◆ **WHAT IS BEING ASKED**:
Which lines below contain the word "github"? Copy each of them.

◆ **ENTRIES SHOWN**:
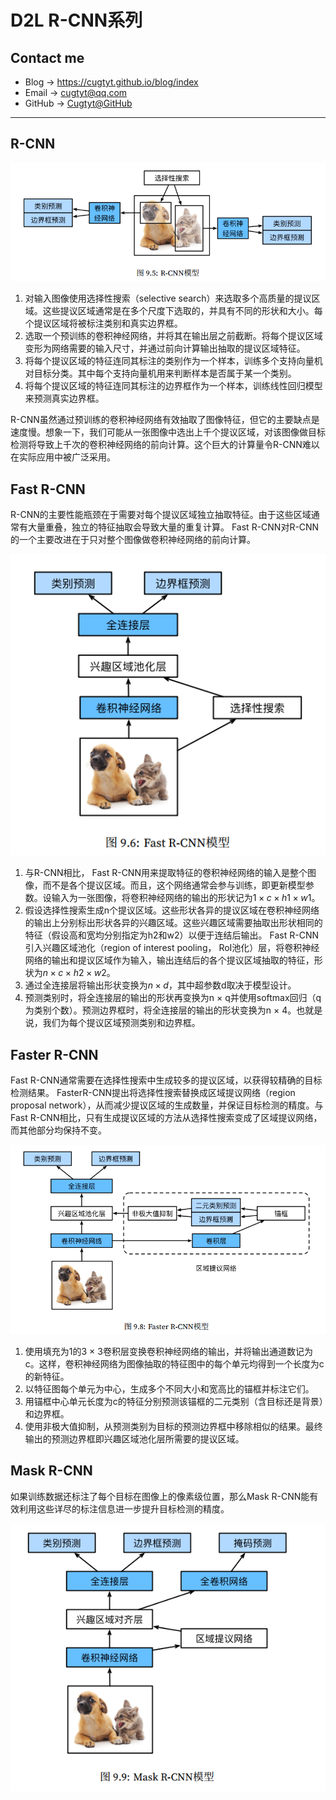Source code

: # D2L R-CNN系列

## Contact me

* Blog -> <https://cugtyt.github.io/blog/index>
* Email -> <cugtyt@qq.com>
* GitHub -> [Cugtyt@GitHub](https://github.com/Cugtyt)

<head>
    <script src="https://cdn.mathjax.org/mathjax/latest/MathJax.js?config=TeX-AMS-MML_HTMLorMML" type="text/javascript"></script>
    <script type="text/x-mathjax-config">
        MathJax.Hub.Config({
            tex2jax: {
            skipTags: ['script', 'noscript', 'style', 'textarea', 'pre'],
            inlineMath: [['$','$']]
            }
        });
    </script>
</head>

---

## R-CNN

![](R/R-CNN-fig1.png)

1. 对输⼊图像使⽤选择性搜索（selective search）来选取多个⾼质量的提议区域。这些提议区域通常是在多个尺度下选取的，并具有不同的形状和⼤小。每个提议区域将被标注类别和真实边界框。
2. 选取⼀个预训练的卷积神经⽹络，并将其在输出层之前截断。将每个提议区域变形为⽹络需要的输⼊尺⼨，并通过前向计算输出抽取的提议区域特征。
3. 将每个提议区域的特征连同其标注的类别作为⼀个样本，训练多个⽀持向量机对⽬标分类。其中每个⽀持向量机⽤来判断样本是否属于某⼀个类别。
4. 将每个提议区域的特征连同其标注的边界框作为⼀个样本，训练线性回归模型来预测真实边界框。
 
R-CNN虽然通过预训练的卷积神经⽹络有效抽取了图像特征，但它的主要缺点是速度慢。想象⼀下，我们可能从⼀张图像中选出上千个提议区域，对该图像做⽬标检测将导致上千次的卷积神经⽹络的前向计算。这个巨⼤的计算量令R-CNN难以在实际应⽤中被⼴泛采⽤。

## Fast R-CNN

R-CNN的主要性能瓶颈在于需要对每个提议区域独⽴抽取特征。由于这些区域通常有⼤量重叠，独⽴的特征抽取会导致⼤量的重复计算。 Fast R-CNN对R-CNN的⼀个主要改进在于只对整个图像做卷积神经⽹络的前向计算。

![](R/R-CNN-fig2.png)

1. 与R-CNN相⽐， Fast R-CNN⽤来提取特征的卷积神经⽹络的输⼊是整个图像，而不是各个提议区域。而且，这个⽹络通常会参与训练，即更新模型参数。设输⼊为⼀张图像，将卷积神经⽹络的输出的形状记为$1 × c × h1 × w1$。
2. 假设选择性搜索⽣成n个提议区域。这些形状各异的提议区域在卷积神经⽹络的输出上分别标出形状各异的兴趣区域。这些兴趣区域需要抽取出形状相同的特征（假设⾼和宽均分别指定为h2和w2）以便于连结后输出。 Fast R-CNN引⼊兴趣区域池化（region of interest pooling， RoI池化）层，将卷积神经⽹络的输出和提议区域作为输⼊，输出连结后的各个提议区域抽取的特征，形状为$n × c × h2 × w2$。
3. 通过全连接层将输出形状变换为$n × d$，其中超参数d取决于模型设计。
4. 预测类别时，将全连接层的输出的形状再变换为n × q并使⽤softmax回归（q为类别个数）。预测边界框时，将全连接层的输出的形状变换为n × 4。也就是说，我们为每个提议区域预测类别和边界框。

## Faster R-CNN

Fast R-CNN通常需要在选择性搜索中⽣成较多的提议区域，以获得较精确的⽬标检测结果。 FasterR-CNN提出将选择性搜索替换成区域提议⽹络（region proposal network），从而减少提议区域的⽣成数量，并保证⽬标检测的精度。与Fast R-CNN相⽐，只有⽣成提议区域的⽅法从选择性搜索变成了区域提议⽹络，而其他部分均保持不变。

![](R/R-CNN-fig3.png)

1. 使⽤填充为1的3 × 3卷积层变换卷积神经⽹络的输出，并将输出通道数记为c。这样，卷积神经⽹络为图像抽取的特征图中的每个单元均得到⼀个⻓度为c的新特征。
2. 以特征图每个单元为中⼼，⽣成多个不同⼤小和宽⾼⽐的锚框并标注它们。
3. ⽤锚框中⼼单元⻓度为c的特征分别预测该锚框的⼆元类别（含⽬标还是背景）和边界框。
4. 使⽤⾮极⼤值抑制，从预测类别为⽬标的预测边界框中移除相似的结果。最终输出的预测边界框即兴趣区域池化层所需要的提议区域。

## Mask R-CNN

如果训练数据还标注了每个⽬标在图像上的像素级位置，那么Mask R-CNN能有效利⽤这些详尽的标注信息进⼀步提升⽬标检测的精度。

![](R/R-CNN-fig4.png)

◆ **YOUR SOLUTION**:
* Blog -> <https://cugtyt.github.io/blog/index>
* GitHub -> [Cugtyt@GitHub](https://github.com/Cugtyt)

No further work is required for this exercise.